The schema-level gateway contract is intentionally small: status and shutdown
methods identify the service surface without granting child shell authority.

`SshHostKey` is a sign-only private-key capability. It should be backed by
the `PrivateKey`/`KeyVault` model from
[cryptography-and-key-management-proposal.md](cryptography-and-key-management-proposal.md):
the gateway can sign the SSH exchange hash but cannot export private key
material, enumerate unrelated keys, or administer the vault.

`AuthorizedKeyStore` maps an SSH public key to a principal and authentication
policy. It stores public key material and policy metadata, not shell
authority. OpenSSH-format public keys are bytes imported into a verifier path,
matching the crypto proposal's `PublicKeyFormat.opensshWire` escape hatch for
public material. The initial schema returns an `SshAuthorizedKeyDecision` with
principal/profile metadata and an audit reason; actual shell authority still
comes from `SessionManager` and `AuthorityBroker`.

`TerminalSession` is backed by the SSH channel. The gateway translates channel
data, EOF, close, PTY mode, and window-size events into the terminal host
contract. The schema names this construction surface `SshTerminalFactory`;
it returns a result-cap index for the SSH-backed `TerminalSession`. Password
prompts, hidden echo, cancellation, and teardown stay at that boundary.

`TcpListenAuthority` is the scoped listener grant shape for this milestone. It
can mint only the configured `TcpListener` rather than exposing raw
`NetworkManager.createTcpListener` for arbitrary ports.

`RestrictedShellLauncher` is narrower than the transitional
`RestrictedLauncher`: it launches only the native shell against a supplied
terminal/session context instead of accepting an arbitrary binary name. The
current kernel source is manifest-declared as `restricted_shell_launcher`; it
adds the child `terminal`, `session`, and `stdio` grants itself and accepts
only named capability-sourced pass-through grants for the reviewed shell
startup bundle (`creds`, `sessions`, `audit`, `broker`, and optional
`system_info`).
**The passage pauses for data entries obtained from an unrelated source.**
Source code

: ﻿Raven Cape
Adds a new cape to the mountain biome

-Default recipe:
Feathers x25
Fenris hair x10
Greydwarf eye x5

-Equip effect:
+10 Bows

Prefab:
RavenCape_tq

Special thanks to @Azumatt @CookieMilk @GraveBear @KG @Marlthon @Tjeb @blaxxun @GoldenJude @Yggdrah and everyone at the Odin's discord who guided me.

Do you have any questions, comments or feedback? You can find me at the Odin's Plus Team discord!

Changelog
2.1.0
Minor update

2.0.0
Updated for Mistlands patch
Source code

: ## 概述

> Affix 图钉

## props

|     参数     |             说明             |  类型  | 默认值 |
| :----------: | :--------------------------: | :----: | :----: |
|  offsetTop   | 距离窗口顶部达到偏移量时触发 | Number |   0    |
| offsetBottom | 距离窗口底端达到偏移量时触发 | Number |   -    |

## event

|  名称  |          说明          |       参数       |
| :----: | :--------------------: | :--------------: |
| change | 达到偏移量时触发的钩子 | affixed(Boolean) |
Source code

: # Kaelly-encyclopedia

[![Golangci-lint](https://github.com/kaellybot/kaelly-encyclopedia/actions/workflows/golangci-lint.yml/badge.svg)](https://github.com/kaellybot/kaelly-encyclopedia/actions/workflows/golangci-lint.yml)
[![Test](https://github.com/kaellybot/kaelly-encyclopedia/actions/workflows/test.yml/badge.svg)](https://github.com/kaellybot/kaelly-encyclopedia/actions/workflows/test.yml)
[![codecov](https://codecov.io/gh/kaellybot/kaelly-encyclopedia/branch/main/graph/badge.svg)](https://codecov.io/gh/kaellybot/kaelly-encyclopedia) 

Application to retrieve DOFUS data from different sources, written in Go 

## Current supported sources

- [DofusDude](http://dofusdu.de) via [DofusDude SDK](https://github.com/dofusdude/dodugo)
Before spawn it verifies the supplied `UserSession` profile
matches the requested profile, and the focused proof shows the spawned native
shell running under that supplied session.

## Authority Model

The gateway receives only the capabilities required for its job:

- TCP listen authority for the configured SSH port, preferably as a
  manifest-declared `TcpListener` handoff or scoped listener factory rather
  than raw `NetworkManager`.
- Sign-only `SshHostKey` authority for configured host-key algorithms.
- Narrow `EntropySource` authority, or an `SshTransportCrypto` cap that owns
  entropy and exposes only SSH key-exchange, rekey, cipher/MAC, and random
  padding operations.
- Read or verify authority over `AuthorizedKeyStore`.
- `SessionManager` authority to mint a session after successful SSH
  authentication.
- `AuthorityBroker` authority to request the normal remote shell profile.
- Restricted shell launch authority scoped to `capos-shell`.
- Pass-through grants required by the current shell startup path, such as
  `creds`, `sessions`, `audit`, and `broker`, where policy permits them.
- `AuditLog` append authority for connection, authentication, launch, and
  teardown records.

In the production-shaped authority model, it does not receive:

- Broad `ProcessSpawner` authority.
- Raw `NetworkManager`, outbound `connectTcp`, or an arbitrary listener
  factory.
- Key export or `KeyVault` administrative authority.
- Storage namespace authority except the narrow public-key records required
  by `AuthorizedKeyStore`.
- SSH agent, port-forward, or subsystem authority unless later proposals add
  explicit caps for those surfaces.

A host-local development checkpoint may temporarily preserve raw
`NetworkManager`, arbitrary listener factory, or broad `ProcessSpawner`
authority in the gateway only if `REVIEW_FINDINGS.md` records the compromise
and the harness proves it does not cross the shell boundary. The spawned shell
must never receive raw `NetworkManager`, `TcpListener`, `TcpSocket`,
`ProcessSpawner`, SSH transport, host-key, authorized-key-store, key-vault, or
general-purpose entropy authority.

Identity metadata is not authority. A login name, SSH username, key
fingerprint, source IP, principal id, or profile label only becomes useful
after a trusted service returns a capability bundle.

## Authentication

### Host authentication

The host key should be a narrow wrapper around a `PrivateKey` cap, constrained
to SSH host-key signing. Host keys are generated or imported through
`KeyVault`, opened through an explicit `SealPolicy`, and rotated through a
versioned host identity record. The gateway can sign the key exchange hash but
cannot export private material.

SSH transport keys are separate from the host key. Key exchange must use
fresh entropy and the algorithm policy selected for the deployment. The
baseline standards are RFC 4251-4254; extension negotiation and modern
algorithm recommendations come from later SSH RFCs such as RFC 8308, RFC
8709, RFC 9142, and other updates recorded by the RFC Editor for the 4251-4254
family. The first implementation should pin a small reviewed algorithm set
rather than accepting every algorithm a library exposes.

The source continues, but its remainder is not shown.